About this exercise —
From the entries below, copy exactly the lines from the one that contains "except at finitely" through the one that contains "b_M) \subset I \]", both included, and only those.

Data supplied —
[Start of Attachment]

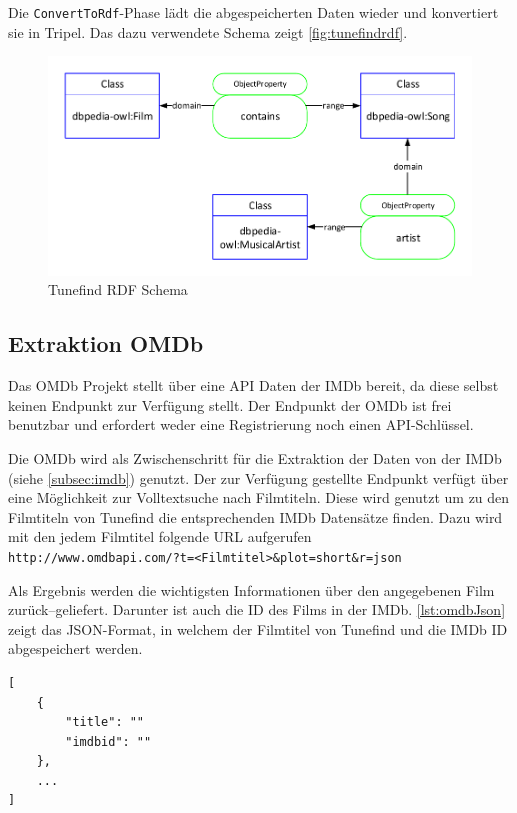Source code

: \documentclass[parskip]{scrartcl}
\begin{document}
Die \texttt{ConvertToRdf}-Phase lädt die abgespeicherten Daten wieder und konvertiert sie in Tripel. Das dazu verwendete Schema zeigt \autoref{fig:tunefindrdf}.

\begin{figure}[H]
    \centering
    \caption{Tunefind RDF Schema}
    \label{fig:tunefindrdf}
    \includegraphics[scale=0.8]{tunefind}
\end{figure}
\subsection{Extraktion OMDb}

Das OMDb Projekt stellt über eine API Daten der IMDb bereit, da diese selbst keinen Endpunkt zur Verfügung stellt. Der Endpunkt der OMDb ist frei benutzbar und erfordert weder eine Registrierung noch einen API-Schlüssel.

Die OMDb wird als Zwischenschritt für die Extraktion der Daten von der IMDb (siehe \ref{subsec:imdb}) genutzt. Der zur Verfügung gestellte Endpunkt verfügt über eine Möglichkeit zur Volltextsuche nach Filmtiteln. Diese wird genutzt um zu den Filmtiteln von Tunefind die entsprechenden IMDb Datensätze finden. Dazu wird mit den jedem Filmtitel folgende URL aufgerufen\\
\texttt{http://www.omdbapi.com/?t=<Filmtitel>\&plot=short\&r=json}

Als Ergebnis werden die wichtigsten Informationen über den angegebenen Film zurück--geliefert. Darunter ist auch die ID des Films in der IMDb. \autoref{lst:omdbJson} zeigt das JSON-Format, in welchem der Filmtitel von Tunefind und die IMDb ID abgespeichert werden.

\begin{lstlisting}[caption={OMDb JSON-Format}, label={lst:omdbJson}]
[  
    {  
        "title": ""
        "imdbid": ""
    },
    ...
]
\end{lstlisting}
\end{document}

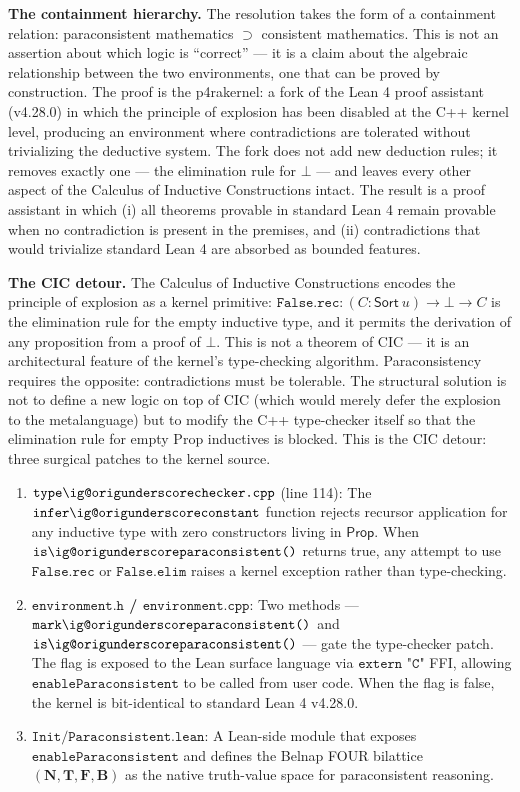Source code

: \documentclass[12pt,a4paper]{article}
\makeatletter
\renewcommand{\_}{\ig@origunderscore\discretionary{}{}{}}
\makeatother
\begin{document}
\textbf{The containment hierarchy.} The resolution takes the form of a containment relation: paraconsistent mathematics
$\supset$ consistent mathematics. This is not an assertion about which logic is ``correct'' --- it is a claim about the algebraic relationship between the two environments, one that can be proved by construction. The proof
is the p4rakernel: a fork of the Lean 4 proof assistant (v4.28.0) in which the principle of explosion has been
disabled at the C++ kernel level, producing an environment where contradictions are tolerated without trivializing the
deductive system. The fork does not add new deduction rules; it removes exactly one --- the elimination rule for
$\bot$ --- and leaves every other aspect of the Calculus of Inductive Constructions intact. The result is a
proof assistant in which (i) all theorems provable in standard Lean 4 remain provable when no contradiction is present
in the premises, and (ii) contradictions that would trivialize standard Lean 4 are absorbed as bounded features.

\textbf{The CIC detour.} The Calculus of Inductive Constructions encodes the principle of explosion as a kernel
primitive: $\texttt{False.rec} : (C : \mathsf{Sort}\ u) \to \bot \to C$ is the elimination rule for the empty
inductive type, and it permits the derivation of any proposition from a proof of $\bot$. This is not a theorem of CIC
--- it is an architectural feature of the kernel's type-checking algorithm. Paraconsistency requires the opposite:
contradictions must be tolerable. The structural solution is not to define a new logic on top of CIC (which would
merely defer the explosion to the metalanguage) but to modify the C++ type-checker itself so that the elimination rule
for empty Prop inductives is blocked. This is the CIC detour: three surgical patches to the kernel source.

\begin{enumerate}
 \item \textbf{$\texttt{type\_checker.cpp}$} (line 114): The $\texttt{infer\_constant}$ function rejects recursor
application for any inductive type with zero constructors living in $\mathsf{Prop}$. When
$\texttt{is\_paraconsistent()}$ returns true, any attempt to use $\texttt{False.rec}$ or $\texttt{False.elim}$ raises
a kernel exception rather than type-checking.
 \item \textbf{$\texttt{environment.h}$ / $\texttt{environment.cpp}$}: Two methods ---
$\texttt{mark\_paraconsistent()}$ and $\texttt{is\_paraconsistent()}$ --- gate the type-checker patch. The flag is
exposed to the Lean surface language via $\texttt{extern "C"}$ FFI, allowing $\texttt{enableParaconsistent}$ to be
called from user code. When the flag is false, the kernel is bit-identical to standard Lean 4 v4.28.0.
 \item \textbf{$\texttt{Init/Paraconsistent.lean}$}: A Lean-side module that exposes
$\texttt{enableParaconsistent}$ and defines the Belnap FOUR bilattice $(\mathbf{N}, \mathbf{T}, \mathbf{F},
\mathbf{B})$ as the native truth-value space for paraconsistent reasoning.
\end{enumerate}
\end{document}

[End of Attachment]
[Start of Attachment]

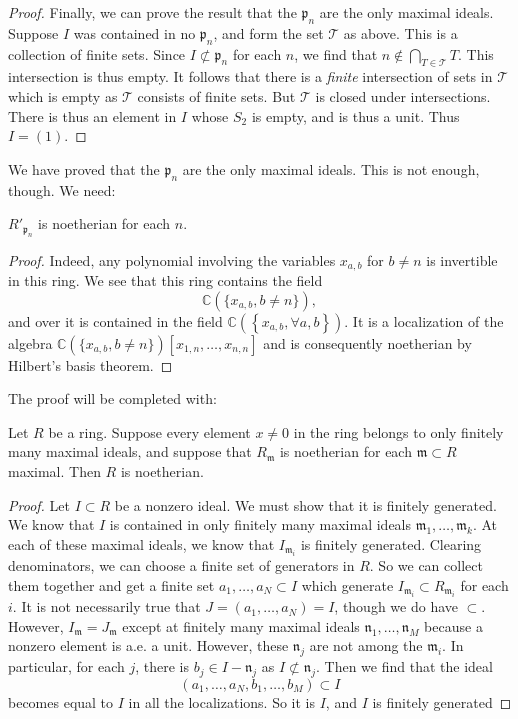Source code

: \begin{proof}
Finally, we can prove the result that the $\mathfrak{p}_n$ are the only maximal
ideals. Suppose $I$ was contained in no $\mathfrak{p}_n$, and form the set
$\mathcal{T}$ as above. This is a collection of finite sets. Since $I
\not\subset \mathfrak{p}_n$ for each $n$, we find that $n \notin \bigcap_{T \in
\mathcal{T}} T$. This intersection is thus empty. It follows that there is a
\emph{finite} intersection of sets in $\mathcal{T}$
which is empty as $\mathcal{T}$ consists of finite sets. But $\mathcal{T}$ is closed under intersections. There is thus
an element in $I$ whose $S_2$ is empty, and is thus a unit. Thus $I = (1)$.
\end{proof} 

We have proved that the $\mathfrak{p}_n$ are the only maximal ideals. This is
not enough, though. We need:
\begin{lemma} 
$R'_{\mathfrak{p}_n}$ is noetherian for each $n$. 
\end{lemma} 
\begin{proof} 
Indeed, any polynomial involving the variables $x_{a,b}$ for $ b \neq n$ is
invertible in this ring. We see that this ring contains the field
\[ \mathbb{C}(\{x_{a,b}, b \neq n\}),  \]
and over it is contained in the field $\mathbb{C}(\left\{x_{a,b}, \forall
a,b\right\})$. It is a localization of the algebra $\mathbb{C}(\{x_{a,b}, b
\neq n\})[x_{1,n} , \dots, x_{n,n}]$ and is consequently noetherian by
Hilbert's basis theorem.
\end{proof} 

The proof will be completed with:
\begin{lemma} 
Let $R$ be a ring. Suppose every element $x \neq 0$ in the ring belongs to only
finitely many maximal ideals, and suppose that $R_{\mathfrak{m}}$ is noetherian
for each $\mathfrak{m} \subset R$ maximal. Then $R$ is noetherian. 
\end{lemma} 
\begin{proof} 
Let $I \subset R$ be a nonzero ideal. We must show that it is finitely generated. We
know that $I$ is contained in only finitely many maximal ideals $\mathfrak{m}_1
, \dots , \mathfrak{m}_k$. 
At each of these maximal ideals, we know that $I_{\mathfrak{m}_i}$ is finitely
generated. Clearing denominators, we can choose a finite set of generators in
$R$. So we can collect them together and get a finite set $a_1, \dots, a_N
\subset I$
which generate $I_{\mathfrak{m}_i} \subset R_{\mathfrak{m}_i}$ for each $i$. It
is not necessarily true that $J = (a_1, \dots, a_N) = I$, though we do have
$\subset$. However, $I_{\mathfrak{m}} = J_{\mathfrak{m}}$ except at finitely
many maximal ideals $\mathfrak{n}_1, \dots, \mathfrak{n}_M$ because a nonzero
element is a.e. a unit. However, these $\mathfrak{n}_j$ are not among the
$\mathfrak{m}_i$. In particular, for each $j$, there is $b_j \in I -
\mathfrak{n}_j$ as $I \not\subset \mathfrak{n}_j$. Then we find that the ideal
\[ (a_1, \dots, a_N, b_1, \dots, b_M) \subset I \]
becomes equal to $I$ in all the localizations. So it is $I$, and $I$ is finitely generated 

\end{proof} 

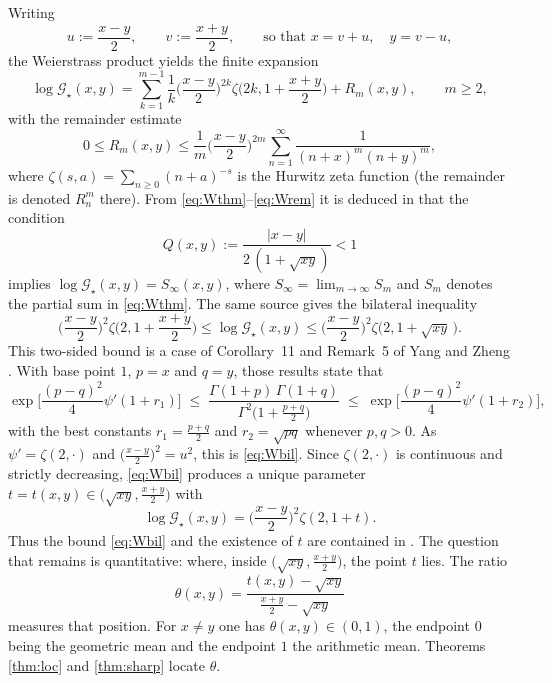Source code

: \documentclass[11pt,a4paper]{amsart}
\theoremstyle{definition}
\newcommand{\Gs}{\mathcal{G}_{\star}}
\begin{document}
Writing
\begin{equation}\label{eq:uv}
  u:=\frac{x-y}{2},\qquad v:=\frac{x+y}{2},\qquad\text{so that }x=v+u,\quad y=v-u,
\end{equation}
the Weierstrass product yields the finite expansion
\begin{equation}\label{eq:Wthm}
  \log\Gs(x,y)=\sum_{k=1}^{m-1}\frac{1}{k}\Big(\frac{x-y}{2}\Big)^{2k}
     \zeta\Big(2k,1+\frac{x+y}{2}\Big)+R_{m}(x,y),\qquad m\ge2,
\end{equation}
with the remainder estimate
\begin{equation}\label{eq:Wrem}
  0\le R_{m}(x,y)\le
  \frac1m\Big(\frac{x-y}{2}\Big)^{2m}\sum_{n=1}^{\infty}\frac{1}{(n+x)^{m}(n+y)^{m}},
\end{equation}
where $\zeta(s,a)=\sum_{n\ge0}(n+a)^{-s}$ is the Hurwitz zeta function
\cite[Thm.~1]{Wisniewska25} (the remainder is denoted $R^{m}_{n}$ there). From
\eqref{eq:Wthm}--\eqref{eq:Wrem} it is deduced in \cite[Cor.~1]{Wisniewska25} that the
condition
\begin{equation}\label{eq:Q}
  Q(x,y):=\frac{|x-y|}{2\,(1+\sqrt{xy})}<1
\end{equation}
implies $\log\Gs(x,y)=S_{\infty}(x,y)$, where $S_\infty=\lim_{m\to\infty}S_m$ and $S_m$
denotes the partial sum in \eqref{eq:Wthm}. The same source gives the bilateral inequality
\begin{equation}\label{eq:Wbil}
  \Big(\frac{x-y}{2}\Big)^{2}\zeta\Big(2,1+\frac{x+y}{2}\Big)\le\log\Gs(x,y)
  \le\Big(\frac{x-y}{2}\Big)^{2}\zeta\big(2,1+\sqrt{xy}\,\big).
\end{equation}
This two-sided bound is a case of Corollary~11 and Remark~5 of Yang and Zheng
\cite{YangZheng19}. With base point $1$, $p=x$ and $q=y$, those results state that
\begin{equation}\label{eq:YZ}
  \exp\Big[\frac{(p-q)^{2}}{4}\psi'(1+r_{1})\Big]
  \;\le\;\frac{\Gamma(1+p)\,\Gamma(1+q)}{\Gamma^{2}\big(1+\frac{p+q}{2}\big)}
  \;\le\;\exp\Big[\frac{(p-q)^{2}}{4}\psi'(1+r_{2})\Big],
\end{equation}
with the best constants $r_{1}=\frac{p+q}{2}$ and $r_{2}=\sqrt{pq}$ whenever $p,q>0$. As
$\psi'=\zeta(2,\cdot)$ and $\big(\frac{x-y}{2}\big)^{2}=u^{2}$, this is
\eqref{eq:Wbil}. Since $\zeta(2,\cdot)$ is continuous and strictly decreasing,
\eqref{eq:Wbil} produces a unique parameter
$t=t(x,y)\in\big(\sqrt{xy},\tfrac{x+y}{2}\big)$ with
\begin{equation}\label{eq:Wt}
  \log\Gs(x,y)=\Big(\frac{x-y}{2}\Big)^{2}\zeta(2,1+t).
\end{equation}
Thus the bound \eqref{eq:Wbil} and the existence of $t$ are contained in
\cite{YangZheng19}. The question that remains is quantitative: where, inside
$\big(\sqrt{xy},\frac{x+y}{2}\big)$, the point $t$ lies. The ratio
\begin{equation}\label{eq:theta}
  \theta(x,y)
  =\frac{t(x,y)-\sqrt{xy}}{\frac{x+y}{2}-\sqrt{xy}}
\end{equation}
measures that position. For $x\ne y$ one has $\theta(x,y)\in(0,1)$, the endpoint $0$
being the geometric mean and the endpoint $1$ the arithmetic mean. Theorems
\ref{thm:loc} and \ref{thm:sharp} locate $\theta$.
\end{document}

[End of Attachment]

Answer for this exercise —
$\subset$. However, $I_{\mathfrak{m}} = J_{\mathfrak{m}}$ except at finitely
many maximal ideals $\mathfrak{n}_1, \dots, \mathfrak{n}_M$ because a nonzero
element is a.e. a unit. However, these $\mathfrak{n}_j$ are not among the
$\mathfrak{m}_i$. In particular, for each $j$, there is $b_j \in I -
\mathfrak{n}_j$ as $I \not\subset \mathfrak{n}_j$. Then we find that the ideal
\[ (a_1, \dots, a_N, b_1, \dots, b_M) \subset I \]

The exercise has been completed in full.